__Task description__: Copy exactly the lines from the beginning of the data down to and including the line holding "to generate [AsyncAPI](https://www.asyncapi.com/)", without any pictures.

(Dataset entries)
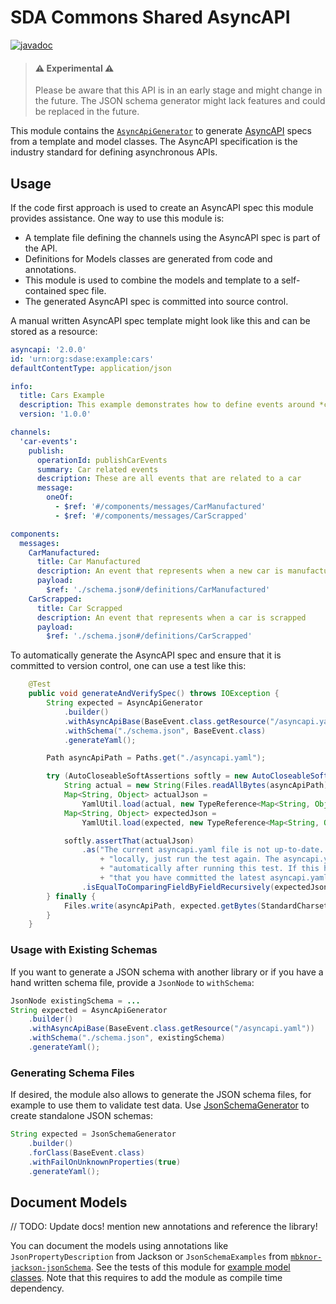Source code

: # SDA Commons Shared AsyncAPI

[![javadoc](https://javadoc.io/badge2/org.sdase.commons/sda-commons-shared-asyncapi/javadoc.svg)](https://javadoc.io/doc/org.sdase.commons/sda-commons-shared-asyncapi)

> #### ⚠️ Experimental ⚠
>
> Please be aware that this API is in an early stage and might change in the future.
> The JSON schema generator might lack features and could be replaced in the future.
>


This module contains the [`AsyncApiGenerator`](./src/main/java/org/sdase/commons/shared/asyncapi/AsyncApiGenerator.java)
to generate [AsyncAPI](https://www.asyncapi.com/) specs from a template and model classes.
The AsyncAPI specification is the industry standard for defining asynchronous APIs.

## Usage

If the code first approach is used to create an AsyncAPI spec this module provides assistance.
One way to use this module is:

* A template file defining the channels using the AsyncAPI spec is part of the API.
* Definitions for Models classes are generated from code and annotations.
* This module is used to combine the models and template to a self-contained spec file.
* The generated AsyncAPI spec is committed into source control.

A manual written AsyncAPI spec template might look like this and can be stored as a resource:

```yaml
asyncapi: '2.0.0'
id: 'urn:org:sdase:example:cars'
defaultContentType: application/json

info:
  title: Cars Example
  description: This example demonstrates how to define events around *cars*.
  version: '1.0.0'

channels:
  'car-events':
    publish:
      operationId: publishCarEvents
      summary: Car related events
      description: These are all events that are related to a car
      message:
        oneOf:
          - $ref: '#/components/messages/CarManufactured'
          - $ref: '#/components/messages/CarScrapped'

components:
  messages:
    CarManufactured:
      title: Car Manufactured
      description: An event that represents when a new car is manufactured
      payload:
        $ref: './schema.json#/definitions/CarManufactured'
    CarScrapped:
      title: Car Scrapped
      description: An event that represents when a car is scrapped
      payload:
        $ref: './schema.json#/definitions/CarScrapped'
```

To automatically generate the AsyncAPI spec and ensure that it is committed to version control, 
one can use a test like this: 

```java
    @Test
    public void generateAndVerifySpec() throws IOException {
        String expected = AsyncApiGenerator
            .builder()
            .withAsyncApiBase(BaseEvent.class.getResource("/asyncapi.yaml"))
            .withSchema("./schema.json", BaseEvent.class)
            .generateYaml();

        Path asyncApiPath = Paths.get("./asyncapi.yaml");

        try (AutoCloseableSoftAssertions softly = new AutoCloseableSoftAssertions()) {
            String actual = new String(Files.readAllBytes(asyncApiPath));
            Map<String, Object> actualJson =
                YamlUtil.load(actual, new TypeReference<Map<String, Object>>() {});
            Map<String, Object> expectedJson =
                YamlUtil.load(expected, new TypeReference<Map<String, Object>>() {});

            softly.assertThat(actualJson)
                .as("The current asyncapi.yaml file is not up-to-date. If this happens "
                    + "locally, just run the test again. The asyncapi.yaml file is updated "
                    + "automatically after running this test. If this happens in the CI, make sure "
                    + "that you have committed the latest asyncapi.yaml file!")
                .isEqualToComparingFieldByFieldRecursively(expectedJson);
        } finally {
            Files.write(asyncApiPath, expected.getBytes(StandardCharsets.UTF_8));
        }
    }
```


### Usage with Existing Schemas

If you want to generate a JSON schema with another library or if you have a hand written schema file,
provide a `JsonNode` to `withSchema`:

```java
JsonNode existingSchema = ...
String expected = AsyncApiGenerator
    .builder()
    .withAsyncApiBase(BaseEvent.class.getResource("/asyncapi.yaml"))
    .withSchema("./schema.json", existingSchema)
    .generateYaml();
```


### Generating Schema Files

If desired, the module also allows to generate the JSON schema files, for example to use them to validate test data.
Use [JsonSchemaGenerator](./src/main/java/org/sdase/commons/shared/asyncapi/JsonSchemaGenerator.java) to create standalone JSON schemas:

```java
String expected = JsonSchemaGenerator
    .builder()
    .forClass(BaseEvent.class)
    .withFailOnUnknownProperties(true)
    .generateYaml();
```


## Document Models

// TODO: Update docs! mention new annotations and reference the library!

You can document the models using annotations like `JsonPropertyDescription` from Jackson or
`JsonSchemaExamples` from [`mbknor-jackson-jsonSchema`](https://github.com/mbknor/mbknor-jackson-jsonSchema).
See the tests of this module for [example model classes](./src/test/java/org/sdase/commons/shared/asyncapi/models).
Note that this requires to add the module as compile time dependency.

__Expected answer__:
Source code

: # SDA Commons Shared AsyncAPI

[![javadoc](https://javadoc.io/badge2/org.sdase.commons/sda-commons-shared-asyncapi/javadoc.svg)](https://javadoc.io/doc/org.sdase.commons/sda-commons-shared-asyncapi)

> #### ⚠️ Experimental ⚠
>
> Please be aware that this API is in an early stage and might change in the future.
> The JSON schema generator might lack features and could be replaced in the future.
>


This module contains the [`AsyncApiGenerator`](./src/main/java/org/sdase/commons/shared/asyncapi/AsyncApiGenerator.java)
to generate [AsyncAPI](https://www.asyncapi.com/) specs from a template and model classes.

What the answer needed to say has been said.